January 28, 2012 6 Min Read

Review by: Fusion3600

Plot: What’s it about?

As the Germans stormed into their towns, the Jews sometimes mounted defensive efforts, but none as widescale as one in Warsaw, Poland. As the Polish Jews stood little chance against the Nazi forces if they remained separate, a group called the Jewish Fighters Organization was created. This organization would help bring the Jews together and with their combined presence, the odds would be a little less imposing, though still very much against them. This group is led by Mordechai (Hank Azaria) and in order to mount a worthwhile stand against the Germans, they have to engage in all kinds of operations. This includes smuggling in arms, ammunition, and other supplies, sending out spies to gather information, and a constant effort to gain the support of new members. They can’t seem to gain the support of Jewish Consulate Adam (Donald Sutherland), but as time passes and the Nazis continue their sadistic ways, new recruits increase and the level of trust rises to atmospheric heights within the organization. But with more and more forces coming in to battle them, how long can this band of rebels hold off the Germans?

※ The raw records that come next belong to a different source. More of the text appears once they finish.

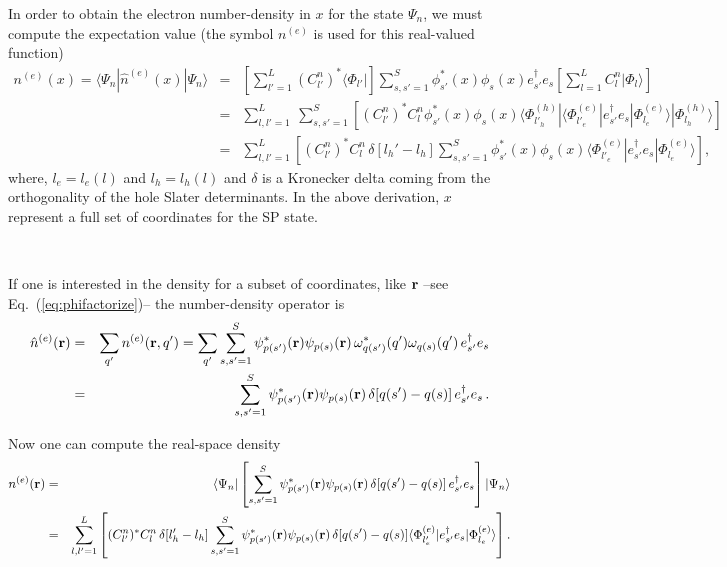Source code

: \documentclass[12pt,twoside]{article}
\begin{document}
In order to obtain the electron number-density in $x$
for the state $\Psi_n$, we must compute the expectation value 
(the symbol $n^{(e)}$ is used for
this real-valued function)
\begin{eqnarray} \label{nx}
n^{(e)}(x)=
\langle \Psi_n | \hat n^{(e)}(x) | \Psi_n \rangle 
&=& 
\left[  \sum_{l'=1}^L  (C^n_{l'})^*  \langle\Phi_{l'} | \right]
 \sum_{s, s' = 1}^S \phi^*_{s'}(x) \phi_{s}(x) e^\dagger_{s'} e_{s}
\left[  \sum_{l=1}^L  C^n_l  |\Phi_l\rangle \right ]     \nonumber
\\
&=& 
\sum_{l, l' = 1}^L \ \sum_{s, s' = 1}^S 
\left[ (C^n_{l'})^* C^n_l \phi^*_{s'}(x) \phi_{s}(x)
\langle\Phi^{(h)}_{l'_h}| \langle\Phi^{(e)}_{l'_e}|
e^\dagger_{s'} e_{s} 
|\Phi^{(e)}_{l_e}\rangle |\Phi^{(h)}_{l_h}\rangle 
 \right ]    \nonumber
\\
&=& 
\sum_{l, l' = 1}^L  \left[ 
(C^n_{l'})^* C^n_l \, \delta[l_h'-l_h] \sum_{s, s' = 1}^S 
\phi^*_{s'}(x) \phi_{s}(x)
\langle\Phi^{(e)}_{l'_e}| e^\dagger_{s'} e_{s} 
|\Phi^{(e)}_{l_e}\rangle  \right ] ,   \nonumber
\end{eqnarray}
where, $l_e={l_e(l)}$ and $l_h={l_h(l)}$ and $\delta$ is a Kronecker
delta coming from the orthogonality of the hole Slater determinants.
In the above derivation, $x$ represent a full set of coordinates for
the SP state.

\

If one is interested in the density for a subset of coordinates,
like ${\bf r}$ --see Eq.~(\ref{eq:phifactorize})-- the number-density
operator is
\begin{eqnarray} \label{numberdensityop_r}
\hat n^{(e)}({\bf r}) &=& \sum_{q'} n^{(e)}({\bf r},q') = 
\sum_{q'} \sum_{s, s' =1}^S \psi^*_{p(s')}({\bf r}) \psi_{p(s)}({\bf r}) 
\, \omega^*_{q(s')}(q') \omega_{q(s)}(q')  \, 
e^\dagger_{s'} e_{s} 
\\  \nonumber
&=& \sum_{s, s' =1}^S \psi^*_{p(s')}({\bf r}) \psi_{p(s)}({\bf r}) 
\, \delta[q(s')-q(s)]  \, 
e^\dagger_{s'} e_{s} \, .
\end{eqnarray}

Now one can compute the real-space density
\begin{eqnarray} \label{numberdensity_r}
n^{(e)}({\bf r}) &=&\langle \Psi_n | 
\left[ \sum_{s, s' =1}^S \psi^*_{p(s')}({\bf r}) \psi_{p(s)}({\bf r}) 
\, \delta[q(s')-q(s)]  \, e^\dagger_{s'} e_{s} \right] | \Psi_n \rangle
\\  \nonumber
&=&  \sum_{l, l' = 1}^L  \left[ 
(C^n_{l'})^* C^n_l \, \delta[l_h'-l_h] \sum_{s, s' = 1}^S 
\psi^*_{p(s')}({\bf r}) \psi_{p(s)}({\bf r}) 
\, \delta[q(s')-q(s)]
\langle\Phi^{(e)}_{l'_e}| e^\dagger_{s'} e_{s} 
|\Phi^{(e)}_{l_e}\rangle  \right ] .
\end{eqnarray}
\end{document}
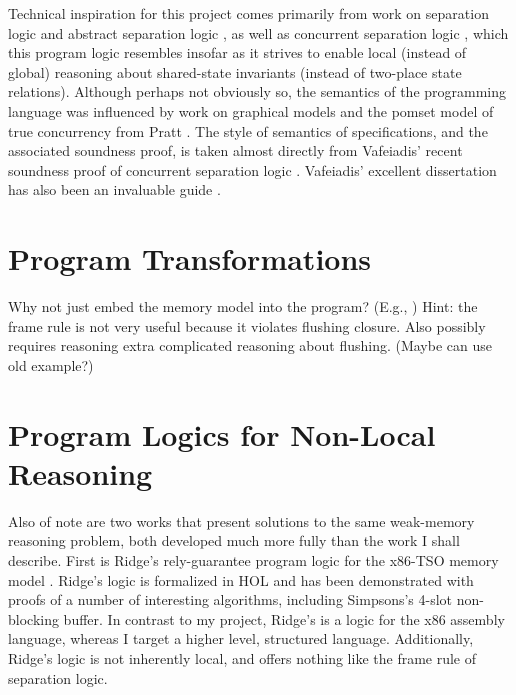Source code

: \documentclass[11pt]{report}
\begin{document}
Technical inspiration for this project comes primarily from work on separation logic \cite{DBLP:conf/lics/Reynolds02,DBLP:conf/csl/OHearnRY01,DBLP:journals/bsl/OHearnP99} and abstract separation logic \cite{DBLP:conf/lics/CalcagnoOY07}, as well as concurrent separation logic  \cite{DBLP:journals/tcs/OHearn07,DBLP:journals/tcs/Brookes07}, which this program logic resembles insofar as it strives to enable local (instead of global) reasoning about shared-state invariants (instead of two-place state relations). Although perhaps not obviously so, the semantics of the programming language was influenced by work on graphical models \cite{DBLP:journals/ipl/WehrmanHO09,DBLP:conf/RelMiCS/HoareMSW09,DBLP:journals/jlp/HoareMSW11} and the pomset model of true concurrency from Pratt \cite{DBLP:conf/popl/Pratt82,DBLP:conf/concur/Pratt84}. The style of semantics of specifications, and the associated soundness proof, is taken almost directly from Vafeiadis' recent soundness proof of concurrent separation logic \cite{V11}. Vafeiadis' excellent dissertation has also been an invaluable guide \cite{VafeiadisDissertation}. 

\section{Program Transformations}

Why not just embed the memory model into the program? (E.g., \cite{DBLP:conf/tphol/Ridge07}) Hint: the frame rule is not very useful because it violates flushing closure. Also possibly requires reasoning extra complicated reasoning about flushing.  (Maybe can use old example?)


\section{Program Logics for Non-Local Reasoning}

Also of note are two works that present solutions to the same weak-memory reasoning problem, both developed much more fully than the work I shall describe. First is Ridge's rely-guarantee program logic for the x86-TSO memory model \cite{DBLP:conf/vstte/Ridge10}. Ridge's logic is formalized in HOL and has been demonstrated with proofs of a number of interesting algorithms, including Simpsons's 4-slot non-blocking buffer. In contrast to my project, Ridge's is a logic for the x86 assembly language, whereas I target a higher level, structured language. Additionally, Ridge's logic is not inherently local, and offers nothing like the frame rule of separation logic. 
\end{document}
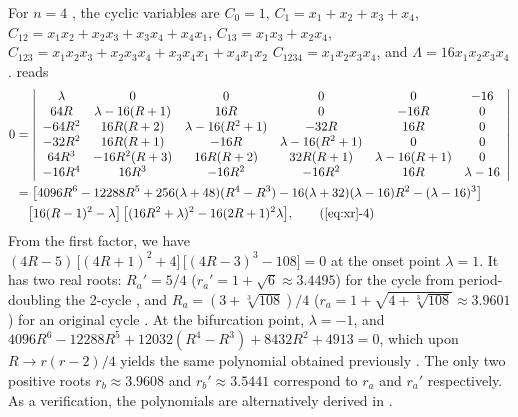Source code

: \documentclass[preprint]{revtex4-1}
\begin{document}
For $n = 4$ \cite{stephenson}, the cyclic variables are
$C_0 = 1$,
$C_1 = x_1 + x_2 + x_3 + x_4$,
$C_{12} = x_1 x_2 + x_2 x_3 + x_3 x_4 + x_4 x_1$,
$C_{13} = x_1 x_3 + x_2 x_4$,
$C_{123} = x_1 x_2 x_3 + x_2 x_3 x_4 + x_3 x_4 x_1 + x_4 x_1 x_2$
$C_{1234} = x_1 x_2 x_3 x_4$,
and
$\Lambda = 16 x_1 x_2 x_3 x_4$.
%
 reads
%
\begin{align}
0 & = \left|
\begin{array}{cccccc}
 \lambda  & 0               & 0                 & 0     & 0     & -16 \\
 64 R     & \lambda-16(R+1) & 16 R              & 0     & -16R  & 0 \\
 -64 R^2  & 16R(R+2)        & \lambda-16(R^2+1) & -32 R & 16R   & 0 \\
 -32 R^2  & 16R(R+1)        & -16R              & \lambda-16(R^2+1)  & 0 & 0 \\
 64 R^3   & -16R^2(R+3)     & 16R(R+2)        & 32 R (R+1)       & \lambda-16(R+1) & 0 \\
 -16R^4   & 16R^3           & - 16R^2           & -16R^2            & 16R & \lambda - 16
\end{array}
\right | \nonumber  \\
& =
    \big[
    4096 R^6-12288 R^5 + 256 (\lambda + 48) (R^4- R^3)
      -16 (\lambda + 32)(\lambda - 16) R^2
      -(\lambda - 16)^3 \big]  \nonumber \\
& \quad
    \big[ 16 (R-1)^2 - \lambda \big]
 \, \big[(16 R^2 + \lambda)^2 - 16 (2R+1)^2 \lambda \big],
  \tag{\ref{eq:xr}-4}
\label{eq:xr4}
\end{align}
%
%
%
From the first factor, we have
$ (
    4R - 5
  )
\, \big[
  (4R + 1)^2 + 4
  \big]
\, \big[
  (4R - 3)^3 - 108
  \big] =0$
at the onset point $\lambda = 1$.
%
%
%
It has two real roots:
$R_a' = 5/4$
\big($r_a' = 1+\sqrt{6} \approx 3.4495$\big)
for the cycle from period-doubling the 2-cycle
  ,
and
$R_a = (3+\sqrt[3]{108})/4$
\big($r_a = 1+\sqrt{4+\sqrt[3]{108}} \approx 3.9601$\big)
for an original cycle .
%
At the bifurcation point, $\lambda = -1$, and
$4096 R^6 - 12288 R^5 + 12032 (R^4 - R^3)
  + 8432 R^2 + 4913 = 0$,
which upon $R \rightarrow r(r-2)/4$ yields the same polynomial
obtained previously
\cite{bailey1, kk1, bailey2, lewis}.
%
%
%
The only two positive roots $r_b \approx 3.9608$
and $r_b' \approx 3.5441$
correspond to $r_a$ and $r_a'$ respectively.
%
As a verification, the polynomials are
alternatively derived in .
\end{document}
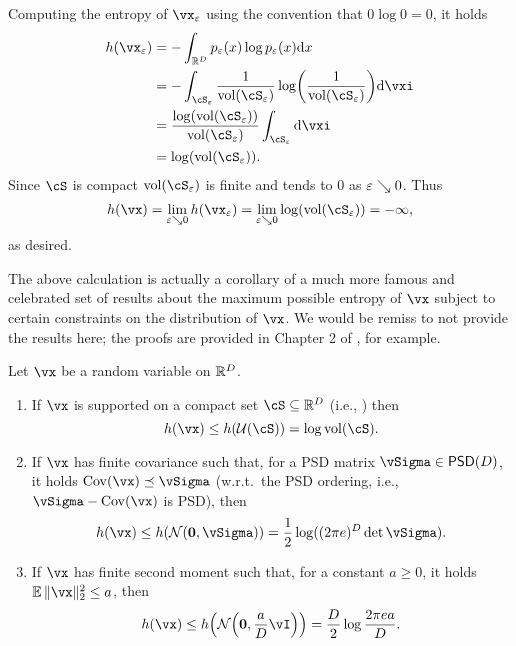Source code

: \documentclass[../../book-main.tex]{subfiles}
\begin{document}
Computing the entropy of \(\vx_{\eps}\) using the convention that \(0 \log 0 = 0\), it holds
\begin{align}
    h(\vx_{\eps}) 
    &= -\int_{\R^{D}}p_{\eps}(x)\log p_{\eps}(x)\odif{x} \\ 
    &= -\int_{\cS_{\eps}}\frac{1}{\volume(\cS_{\eps})} \log\rp{\frac{1}{\volume(\cS_{\eps})}}\odif{\vxi} \\ 
    &= \frac{\log(\volume(\cS_{\eps}))}{\volume(\cS_{\eps})}\int_{\cS_{\eps}}\odif{\vxi} \\ 
    &= \log(\volume(\cS_{\eps})).
\end{align}
Since \(\cS\) is compact \(\volume(\cS_{\eps})\) is finite and tends to \(0\) as \(\varepsilon \searrow 0\). Thus
\begin{equation}
    h(\vx) = \lim_{\eps \searrow 0}h(\vx_{\eps}) = \lim_{\eps \searrow 0}\log(\volume(\cS_{\eps})) = -\infty,
\end{equation}
as desired.

The above calculation is actually a corollary of a much more famous and celebrated set of results about the maximum possible entropy of \(\vx\) subject to certain constraints on the distribution of \(\vx\). We would be remiss to not provide the results here; the proofs are provided in Chapter 2 of \cite{poliyanski2024information}, for example.
\begin{theorem}\label{thm:max_entropy}
    Let \(\vx\) be a random variable on \(\mathbb{R}^{D}\).
    \begin{enumerate}
        \item If \(\vx\) is supported on a compact set \(\cS \subseteq \R^{D}\) (i.e., ) then
        \begin{equation}
            h(\vx) \leq h(\dUnif(\cS)) = \log \volume(\cS).
        \end{equation}
        \item If \(\vx\) has finite covariance such that, for a PSD matrix \(\vSigma \in \PSD(D)\), it holds \(\Cov(\vx) \preceq \vSigma\) (w.r.t.~the PSD ordering, i.e., \(\vSigma - \Cov(\vx)\) is PSD), then
        \begin{equation}
            h(\vx) \leq h(\dNorm(\vzero, \vSigma)) = \frac{1}{2}\log((2\pi e)^{D}\det\vSigma).
        \end{equation}
        \item If \(\vx\) has finite second moment such that, for a constant \(a \geq 0\), it holds \(\Ex\norm{\vx}_{2}^{2} \leq a\), then
        \begin{equation}
            h(\vx) \leq h\rp{\dNorm\rp{\vzero, \frac{a}{D}\vI}} = \frac{D}{2}\log\frac{2\pi e a}{D}.
        \end{equation}
    \end{enumerate}
\end{theorem}
\end{document}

Although network television miniseries often end up being a cut below, Uprising marks one of the exceptions when true excellence is achieved. But then again, this is not the usual television miniseries, with a dynamic cast, skilled director, and some interesting source material, so Uprising had an edge from the start. As this is based on real life events, Uprising has a lot of powerful moments and a lasting impact. Even so, you need some great workers to make it come across as such, but Uprising has talent in spades. Leelee Sobieski (Eyes Wide Shut, The Glass House) leads an impressive cast, which also includes David Schwimmer (Tv’s Friends), Hank Azaria (Mystery Men), Jon Voight (Anaconda), and Donald Sutherland (Space Cowboys). The performances are on the money all around, but Sobieski proves to be the real star here and this should elevate her career to even higher plateaus. This is easily one of the best miniseries I’ve ever seen and rivals many World War II themed feature films, without a doubt. And as Warner has issued a fine two disc set, I see no reason not to give Uprising a very high recommendation.

Video: How does it look?

Uprising is presented in a 1.78:1 anamorphic widescreen transfer. As expected from a miniseries released just six weeks after broadcast, the image is clean and sharp, with no real problems to discuss. The print shows no real blemishes to speak of, even the darkest of scenes look solid and on the mark. The colors have a grim, often understated appearance and that’s as intended, while flesh tones seem natural at all times. No issues with contrast either, as black levels are smooth and refined, without fail. All in all, a superb visual presentation in all respects and one that should thrill fans to no end.

Audio: How does it sound?

The included Dolby Digital 5.1 track offers a terrific experience also, with a lot of surround presence, both in terms of subtle & more powerful scenes. The feature has some sequences that really push the speakers to the brink, especially the more action driven attack scenes toward the close of the miniseries. The more reserved scenes also come through in fine form however, with clean dialogue and good overall presence, thanks to well balanced volume throughout. I didn’t expect such a rich, immersive audio option, but I was quite impressed here. This disc also includes subtitles in English, Spanish, and French.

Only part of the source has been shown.